__How to complete this task__. Among the lines below, a stretch begins at the one with "1. **Establishing Performance" and ends at the one with "2. **Performance Monitoring". Repeat that stretch exactly, ends included.
———
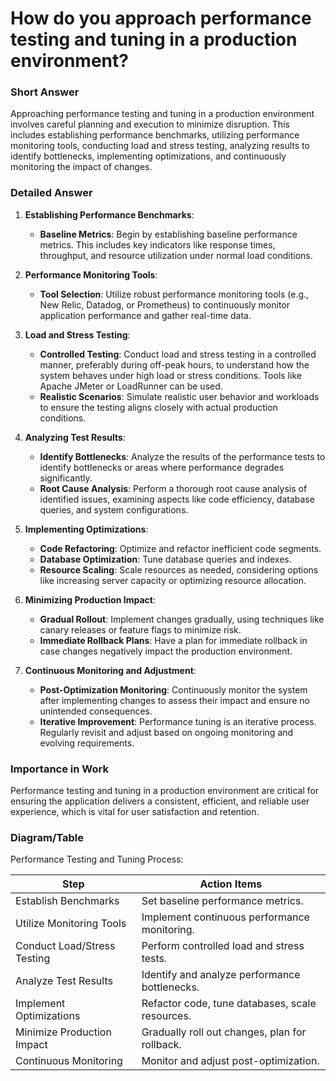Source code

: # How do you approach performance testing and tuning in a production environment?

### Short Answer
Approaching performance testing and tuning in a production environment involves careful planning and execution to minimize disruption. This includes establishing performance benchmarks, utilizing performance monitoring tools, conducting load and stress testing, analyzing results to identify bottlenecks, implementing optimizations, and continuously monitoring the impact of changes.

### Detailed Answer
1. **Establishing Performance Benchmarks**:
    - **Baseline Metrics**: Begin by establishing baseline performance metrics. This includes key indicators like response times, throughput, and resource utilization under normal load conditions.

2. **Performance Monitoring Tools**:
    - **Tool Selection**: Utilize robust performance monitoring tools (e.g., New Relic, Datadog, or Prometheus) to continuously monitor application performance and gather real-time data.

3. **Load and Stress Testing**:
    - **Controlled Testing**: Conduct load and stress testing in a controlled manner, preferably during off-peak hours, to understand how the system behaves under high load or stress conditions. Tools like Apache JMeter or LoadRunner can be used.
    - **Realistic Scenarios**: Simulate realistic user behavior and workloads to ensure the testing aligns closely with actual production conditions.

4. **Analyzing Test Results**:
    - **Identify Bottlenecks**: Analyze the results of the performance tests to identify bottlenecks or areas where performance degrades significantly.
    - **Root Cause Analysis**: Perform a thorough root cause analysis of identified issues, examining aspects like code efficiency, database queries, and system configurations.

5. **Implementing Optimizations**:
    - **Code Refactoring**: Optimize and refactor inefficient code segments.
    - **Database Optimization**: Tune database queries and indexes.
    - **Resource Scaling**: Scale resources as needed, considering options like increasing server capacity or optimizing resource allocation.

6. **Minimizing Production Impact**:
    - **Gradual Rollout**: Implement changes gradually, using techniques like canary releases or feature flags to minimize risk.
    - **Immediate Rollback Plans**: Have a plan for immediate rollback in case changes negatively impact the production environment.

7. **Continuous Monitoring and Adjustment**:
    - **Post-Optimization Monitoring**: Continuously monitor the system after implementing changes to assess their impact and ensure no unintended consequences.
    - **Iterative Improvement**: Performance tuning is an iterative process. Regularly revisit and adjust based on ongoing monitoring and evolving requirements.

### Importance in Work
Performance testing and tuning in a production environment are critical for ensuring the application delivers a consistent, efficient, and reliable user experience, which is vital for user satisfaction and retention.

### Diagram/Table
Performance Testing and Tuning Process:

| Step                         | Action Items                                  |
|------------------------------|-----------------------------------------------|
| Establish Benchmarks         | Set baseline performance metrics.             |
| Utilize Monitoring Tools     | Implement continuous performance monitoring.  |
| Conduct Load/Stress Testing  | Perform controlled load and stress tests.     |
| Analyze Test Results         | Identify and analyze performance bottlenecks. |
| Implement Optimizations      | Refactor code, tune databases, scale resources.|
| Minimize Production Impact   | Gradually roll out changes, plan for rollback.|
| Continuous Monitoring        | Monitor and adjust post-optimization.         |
———
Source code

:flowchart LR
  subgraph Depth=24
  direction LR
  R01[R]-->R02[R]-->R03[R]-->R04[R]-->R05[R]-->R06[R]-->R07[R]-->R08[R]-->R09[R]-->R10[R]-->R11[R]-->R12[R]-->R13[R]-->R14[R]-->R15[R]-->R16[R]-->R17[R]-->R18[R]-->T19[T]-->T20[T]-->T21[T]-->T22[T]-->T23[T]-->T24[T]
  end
———
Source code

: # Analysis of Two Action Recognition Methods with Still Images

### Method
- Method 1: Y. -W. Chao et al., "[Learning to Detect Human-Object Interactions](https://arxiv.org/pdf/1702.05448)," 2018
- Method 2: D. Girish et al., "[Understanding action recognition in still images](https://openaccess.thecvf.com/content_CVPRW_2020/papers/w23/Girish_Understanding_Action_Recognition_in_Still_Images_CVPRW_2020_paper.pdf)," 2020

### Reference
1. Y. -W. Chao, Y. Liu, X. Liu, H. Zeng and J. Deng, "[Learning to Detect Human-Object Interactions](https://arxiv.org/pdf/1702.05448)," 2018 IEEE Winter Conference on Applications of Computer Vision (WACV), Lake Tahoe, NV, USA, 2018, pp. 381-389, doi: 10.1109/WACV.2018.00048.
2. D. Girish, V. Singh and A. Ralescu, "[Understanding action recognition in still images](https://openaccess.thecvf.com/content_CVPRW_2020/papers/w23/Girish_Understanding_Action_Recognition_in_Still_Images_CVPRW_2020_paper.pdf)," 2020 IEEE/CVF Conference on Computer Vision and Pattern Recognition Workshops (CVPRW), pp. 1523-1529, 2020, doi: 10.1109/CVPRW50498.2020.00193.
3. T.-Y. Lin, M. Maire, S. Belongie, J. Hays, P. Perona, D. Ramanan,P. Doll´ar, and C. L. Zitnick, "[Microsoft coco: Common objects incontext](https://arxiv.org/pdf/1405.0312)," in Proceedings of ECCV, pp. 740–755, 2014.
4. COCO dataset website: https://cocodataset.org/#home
———
__Result of this exercise__.
1. **Establishing Performance Benchmarks**:
    - **Baseline Metrics**: Begin by establishing baseline performance metrics. This includes key indicators like response times, throughput, and resource utilization under normal load conditions.

2. **Performance Monitoring Tools**:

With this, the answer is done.